◆ **Required work**: Return exactly the lines that run from the one with "of **Convention over Configuration**." to the last line of the entries below, both included, and nothing else.

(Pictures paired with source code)

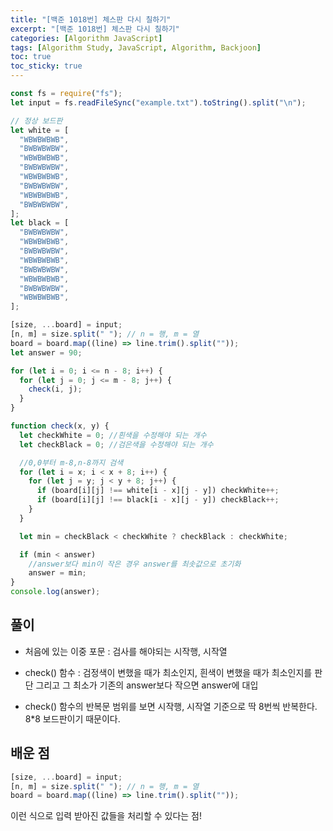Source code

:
 ```yaml
---
title: "[백준 1018번] 체스판 다시 칠하기"
excerpt: "[백준 1018번] 체스판 다시 칠하기"
categories: [Algorithm JavaScript]
tags: [Algorithm Study, JavaScript, Algorithm, Backjoon]
toc: true
toc_sticky: true
---
```


```javascript
const fs = require("fs");
let input = fs.readFileSync("example.txt").toString().split("\n");

// 정상 보드판
let white = [
  "WBWBWBWB",
  "BWBWBWBW",
  "WBWBWBWB",
  "BWBWBWBW",
  "WBWBWBWB",
  "BWBWBWBW",
  "WBWBWBWB",
  "BWBWBWBW",
];
let black = [
  "BWBWBWBW",
  "WBWBWBWB",
  "BWBWBWBW",
  "WBWBWBWB",
  "BWBWBWBW",
  "WBWBWBWB",
  "BWBWBWBW",
  "WBWBWBWB",
];

[size, ...board] = input;
[n, m] = size.split(" "); // n = 행, m = 열
board = board.map((line) => line.trim().split(""));
let answer = 90;

for (let i = 0; i <= n - 8; i++) {
  for (let j = 0; j <= m - 8; j++) {
    check(i, j);
  }
}

function check(x, y) {
  let checkWhite = 0; //흰색을 수정해야 되는 개수
  let checkBlack = 0; //검은색을 수정해야 되는 개수

  //0,0부터 m-8,n-8까지 검색
  for (let i = x; i < x + 8; i++) {
    for (let j = y; j < y + 8; j++) {
      if (board[i][j] !== white[i - x][j - y]) checkWhite++;
      if (board[i][j] !== black[i - x][j - y]) checkBlack++;
    }
  }

  let min = checkBlack < checkWhite ? checkBlack : checkWhite;

  if (min < answer)
    //answer보다 min이 작은 경우 answer를 최솟값으로 초기화
    answer = min;
}
console.log(answer);
```

## 풀이

- 처음에 있는 이중 포문 : 검사를 해야되는 시작행, 시작열

- check() 함수 : 검정색이 변했을 때가 최소인지, 흰색이 변했을 때가 최소인지를 판단 그리고 그 최소가 기존의 answer보다 작으면 answer에 대입

- check() 함수의 반복문 범위를 보면 시작행, 시작열 기준으로 딱 8번씩 반복한다. 8\*8 보드판이기 때문이다.

## 배운 점

```javascript
[size, ...board] = input;
[n, m] = size.split(" "); // n = 행, m = 열
board = board.map((line) => line.trim().split(""));
```

이런 식으로 입력 받아진 값들을 처리할 수 있다는 점!

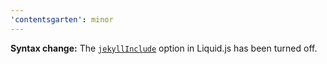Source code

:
 ```yaml
---
'contentsgarten': minor
---
```


**Syntax change:** The [`jekyllInclude`](https://liquidjs.com/tutorials/options.html#Jekyll-include) option in Liquid.js has been turned off.
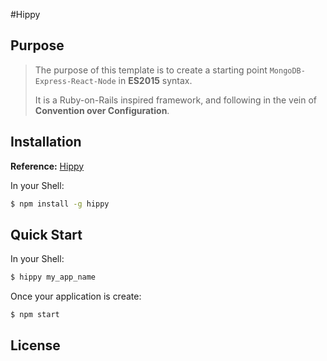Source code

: #Hippy

## Purpose

> The purpose of this template is to create a starting point `MongoDB-Express-React-Node` in **ES2015** syntax.
> 
> It is a Ruby-on-Rails inspired framework, and following in the vein of **Convention over Configuration**.

## Installation

**Reference:** [Hippy](https://github.com/stanleycyang/hippy) 

In your Shell:

```sh
$ npm install -g hippy
```

## Quick Start

In your Shell:

```bash
$ hippy my_app_name
```

Once your application is create:

```bash
$ npm start
```

## License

◆ **Solution**:
> It is a Ruby-on-Rails inspired framework, and following in the vein of **Convention over Configuration**.

## Installation

**Reference:** [Hippy](https://github.com/stanleycyang/hippy) 

In your Shell:

```sh
$ npm install -g hippy
```

## Quick Start

In your Shell:

```bash
$ hippy my_app_name
```

Once your application is create:

```bash
$ npm start
```

## License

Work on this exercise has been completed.